9:30--Calls Bobby: Bernard Kilpatrick bought Bobby Ferguson to discuss the Jenkins issue. This is a transcript from Bernard's end of the phone call:
"Somebody, somebody, some white boys from out of town. Some white boys, from the suburbs. And he took, uh, you know, he took uh, guy across the street from you, John and them off. And he just arbitrarily did it, it, it wasn’t no price, nothin’, it wasn’t no argument, he just took ‘em of and put these other guys in. That’s what I been," Kilpatrick said to Ferguson.
9:15--Doing his job: Beeckman is now under cross-examination from Bernard Kilpatrick's lawyer John Shea.
"He took up his client's cause, which is what consultants do," Shea said.
9:10--Bernard tapped: FBI agent Beeckman is reading a transcript from a wiretap that caught Kilpatrick discussing Jenkins.
"They kinda arbitrarily threw ‘em off. Not kinda arbitrarily, arbitrarily they threw them off, so Jim Jenkins been bullshittin’ me for about the last month. I’m gonna get him back, I’m gonna take, no I wouldn’t say a month, two month’s he been bullshittin’ me. You know I threatin’ him, I talk about him. You now we supposed to, I got a line on the, on the guys that’s doin’ this new facility at, at Waste Water.

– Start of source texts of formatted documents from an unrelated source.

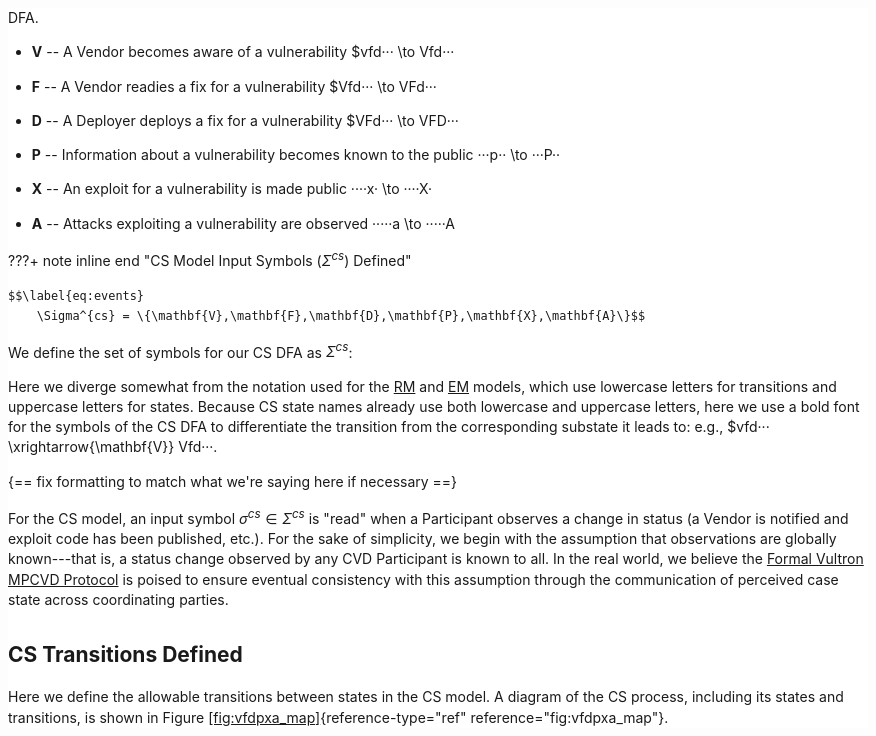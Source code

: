 DFA.

-   **V** -- A Vendor becomes aware of a vulnerability
    $vfd&centerdot;&centerdot;&centerdot; \to Vfd&centerdot;&centerdot;&centerdot;

-   **F** -- A Vendor readies a fix for a vulnerability
    $Vfd&centerdot;&centerdot;&centerdot; \to VFd&centerdot;&centerdot;&centerdot;

-   **D** -- A Deployer deploys a fix for a vulnerability
    $VFd&centerdot;&centerdot;&centerdot; \to VFD&centerdot;&centerdot;&centerdot;

-   **P** -- Information about a vulnerability becomes known to
    the public &centerdot;&centerdot;&centerdot;p&centerdot;&centerdot; \to &centerdot;&centerdot;&centerdot;P&centerdot;&centerdot;

-   **X** -- An exploit for a vulnerability is made public
    &centerdot;&centerdot;&centerdot;&centerdot;x&centerdot; \to &centerdot;&centerdot;&centerdot;&centerdot;X&centerdot;

-   **A** -- Attacks exploiting a vulnerability are observed
    &centerdot;&centerdot;&centerdot;&centerdot;&centerdot;a \to &centerdot;&centerdot;&centerdot;&centerdot;&centerdot;A


???+ note inline end "CS Model Input Symbols ($\Sigma^{cs}$) Defined"

    $$\label{eq:events}
        \Sigma^{cs} = \{\mathbf{V},\mathbf{F},\mathbf{D},\mathbf{P},\mathbf{X},\mathbf{A}\}$$

We define the set of symbols for our CS DFA as $\Sigma^{cs}$:

Here we diverge somewhat from the notation used for the
[RM](../rm) and [EM](../em) models, which use lowercase letters for transitions and
uppercase letters for states. Because CS state names already use both lowercase
and uppercase letters, here we use a bold font for the symbols of the
CS DFA to differentiate the transition from the corresponding substate it leads
to: e.g., $vfd&centerdot;&centerdot;&centerdot; \xrightarrow{\mathbf{V}} Vfd&centerdot;&centerdot;&centerdot;.

{== fix formatting to match what we're saying here if necessary ==}

For the CS model, an input symbol $\sigma^{cs} \in \Sigma^{cs}$ is "read" when a Participant
observes a change in status (a Vendor is notified and exploit code has
been published, etc.). For the sake of simplicity, we begin with the
assumption that observations are globally known---that is, a status
change observed by any CVD Participant is known to all. In the real
world, we believe the [Formal Vultron MPCVD Protocol](../../formal_protocol)
is poised to ensure eventual
consistency with this assumption through the communication of perceived
case state across coordinating parties.

## CS Transitions Defined 

Here we define the allowable transitions between states in the
CS model. A diagram
of the CS process,
including its states and transitions, is shown in Figure
[\[fig:vfdpxa_map\]](#fig:vfdpxa_map){reference-type="ref"
reference="fig:vfdpxa_map"}.


[^1]: See §2.4 of the Householder and Spring 2021 report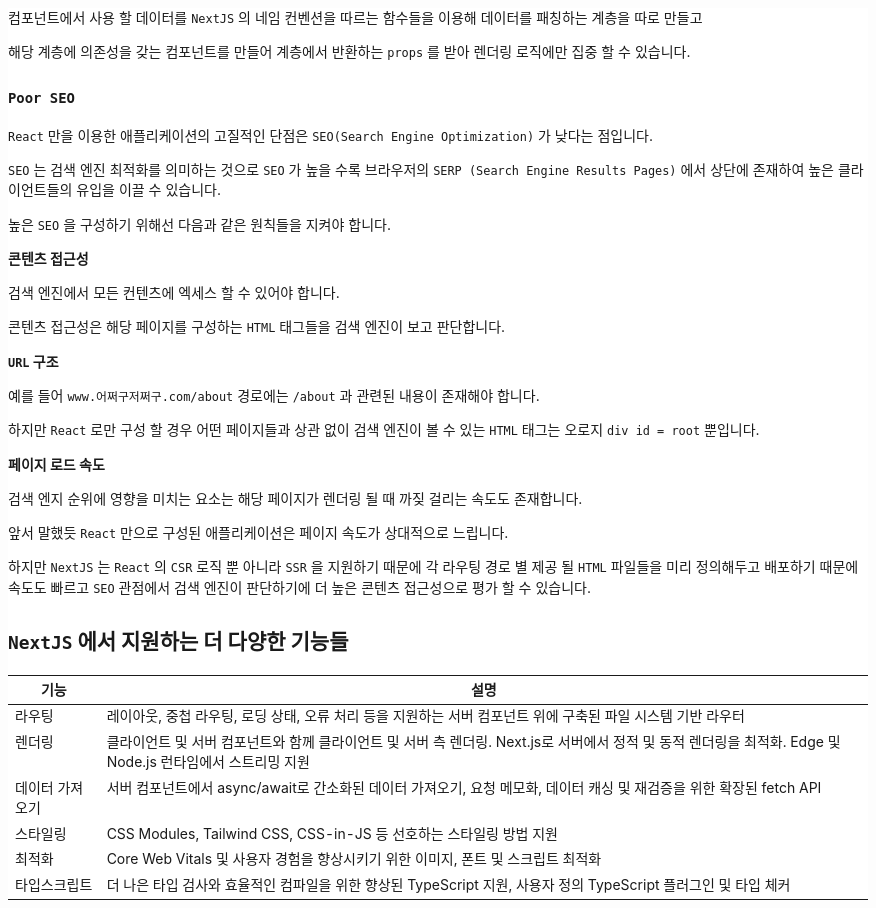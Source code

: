 컴포넌트에서 사용 할 데이터를 `NextJS` 의 네임 컨벤션을 따르는 함수들을 이용해 데이터를 패칭하는 계층을 따로 만들고

해당 계층에 의존성을 갖는 컴포넌트를 만들어 계층에서 반환하는 `props` 를 받아 렌더링 로직에만 집중 할 수 있습니다.

### `Poor SEO`

`React` 만을 이용한 애플리케이션의 고질적인 단점은 `SEO(Search Engine Optimization)` 가 낮다는 점입니다.

`SEO` 는 검색 엔진 최적화를 의미하는 것으로 `SEO` 가 높을 수록 브라우저의 `SERP (Search Engine Results Pages)` 에서 상단에 존재하여 높은 클라이언트들의 유입을 이끌 수 있습니다.

높은 `SEO` 을 구성하기 위해선 다음과 같은 원칙들을 지켜야 합니다.

**콘텐츠 접근성**

검색 엔진에서 모든 컨텐츠에 엑세스 할 수 있어야 합니다.

콘텐츠 접근성은 해당 페이지를 구성하는 `HTML` 태그들을 검색 엔진이 보고 판단합니다.

**`URL` 구조**

예를 들어 `www.어쩌구저쩌구.com/about` 경로에는 `/about` 과 관련된 내용이 존재해야 합니다.

하지만 `React` 로만 구성 할 경우 어떤 페이지들과 상관 없이 검색 엔진이 볼 수 있는 `HTML` 태그는 오로지 `div id = root` 뿐입니다.

**페이지 로드 속도**

검색 엔지 순위에 영향을 미치는 요소는 해당 페이지가 렌더링 될 때 까짖 걸리는 속도도 존재합니다.

앞서 말했듯 `React` 만으로 구성된 애플리케이션은 페이지 속도가 상대적으로 느립니다.

하지만 `NextJS` 는 `React` 의 `CSR` 로직 뿐 아니라 `SSR` 을 지원하기 때문에 각 라우팅 경로 별 제공 될 `HTML` 파일들을 미리 정의해두고 배포하기 때문에 속도도 빠르고 `SEO` 관점에서 검색 엔진이 판단하기에 더 높은 콘텐츠 접근성으로 평가 할 수 있습니다.

## `NextJS` 에서 지원하는 더 다양한 기능들

<table>
  <thead>
    <tr>
      <th>기능</th>
      <th>설명</th>
    </tr>
  </thead>
  <tbody>
    <tr>
      <td>라우팅</td>
      <td>레이아웃, 중첩 라우팅, 로딩 상태, 오류 처리 등을 지원하는 서버 컴포넌트 위에 구축된 파일 시스템 기반 라우터</td>
    </tr>
    <tr>
      <td>렌더링</td>
      <td>클라이언트 및 서버 컴포넌트와 함께 클라이언트 및 서버 측 렌더링. Next.js로 서버에서 정적 및 동적 렌더링을 최적화. Edge 및 Node.js 런타임에서 스트리밍 지원</td>
    </tr>
    <tr>
      <td>데이터 가져오기</td>
      <td>서버 컴포넌트에서 async/await로 간소화된 데이터 가져오기, 요청 메모화, 데이터 캐싱 및 재검증을 위한 확장된 fetch API</td>
    </tr>
    <tr>
      <td>스타일링</td>
      <td>CSS Modules, Tailwind CSS, CSS-in-JS 등 선호하는 스타일링 방법 지원</td>
    </tr>
    <tr>
      <td>최적화</td>
      <td>Core Web Vitals 및 사용자 경험을 향상시키기 위한 이미지, 폰트 및 스크립트 최적화</td>
    </tr>
    <tr>
      <td>타입스크립트</td>
      <td>더 나은 타입 검사와 효율적인 컴파일을 위한 향상된 TypeScript 지원, 사용자 정의 TypeScript 플러그인 및 타입 체커</td>
    </tr>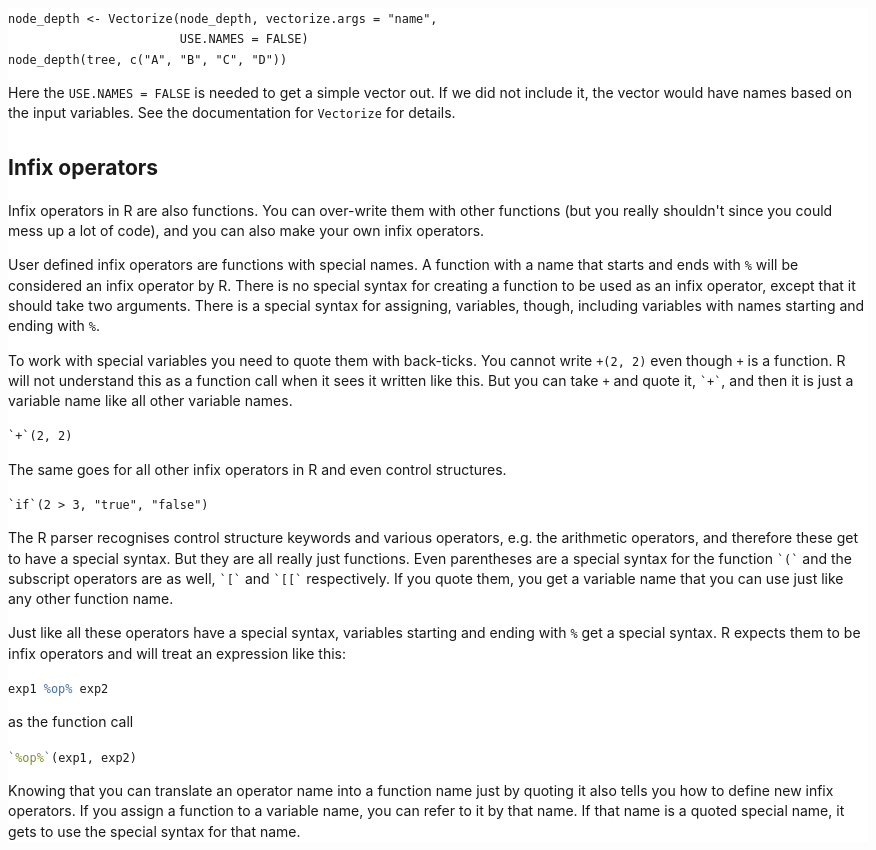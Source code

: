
 ```{r}
node_depth <- Vectorize(node_depth, vectorize.args = "name", 
                        USE.NAMES = FALSE)
node_depth(tree, c("A", "B", "C", "D"))
```

Here the `USE.NAMES = FALSE` is needed to get a simple vector out. If we did not include it, the vector would have names based on the input variables. See the documentation for `Vectorize` for details.


## Infix operators

Infix operators in R are also functions. You can over-write them with other functions (but you really shouldn't since you could mess up a lot of code), and you can also make your own infix operators.

User defined infix operators are functions with special names. A function with a name that starts and ends with `%` will be considered an infix operator by R. There is no special syntax for creating a function to be used as an infix operator, except that it should take two arguments. There is a special syntax for assigning, variables, though, including variables with names starting and ending with `%`.

To work with special variables you need to quote them with back-ticks. You cannot write `+(2, 2)` even though `+` is a function. R will not understand this as a function call when it sees it written like this. But you can take `+` and quote it, `` `+` ``, and then it is just a variable name like all other variable names.

```{r}
`+`(2, 2)
```

The same goes for all other infix operators in R and even control structures.

```{r}
`if`(2 > 3, "true", "false")
```

The R parser recognises control structure keywords and various operators, e.g. the arithmetic operators, and therefore these get to have a special syntax. But they are all really just functions. Even parentheses are a special syntax for the function `` `(` `` and the subscript operators are as well, `` `[` `` and `` `[[` `` respectively. If you quote them, you get a variable name that you can use just like any other function name.

Just like all these operators have a special syntax, variables starting and ending with `%` get a special syntax. R expects them to be infix operators and will treat an expression like this:

```r
exp1 %op% exp2
```

as the function call

```r
`%op%`(exp1, exp2)
```

Knowing that you can translate an operator name into a function name just by quoting it also tells you how to define new infix operators. If you assign a function to a variable name, you can refer to it by that name. If that name is a quoted special name, it gets to use the special syntax for that name.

I’m gonna try to get somebody to do something to him. I don’t know if George Jackson can take him off of that thing...my people are Detroit based."
George Jackson was the head of the City of Detroit's economic arm. He went on to say that someone named Betty, Bernard Kilpatrick's ex-wife, was also unhappy with him.
"But you know Betty still callin’ me, cussin’ me out cause somebody else go that job over there. I said, oh man. So, so…," Kilpatrick said.
Beeckman says Kilpatrick's ex-wife was upset because she had an environmental company that sought work on the project.
9:00--Day 60: Thank for joining us. Very sorry for not being here the last two days, I had to travel to New York with my colleagues to accept an award for our work on the Wayne County investigation.
On the stand now is agent Bob Beeckman, who's headed up the FBI's probe into Kilpatrick, and he's testifying about wiretapped calls from Bernard Kilpatrick, where he can be heard complaining that Detroit contractor Jim Jenkins had kicked-off one of Kilpatrick's clients (Capital Waste) and hired a firm from the suburbs instead for work on the Book-Cadillac Hotel.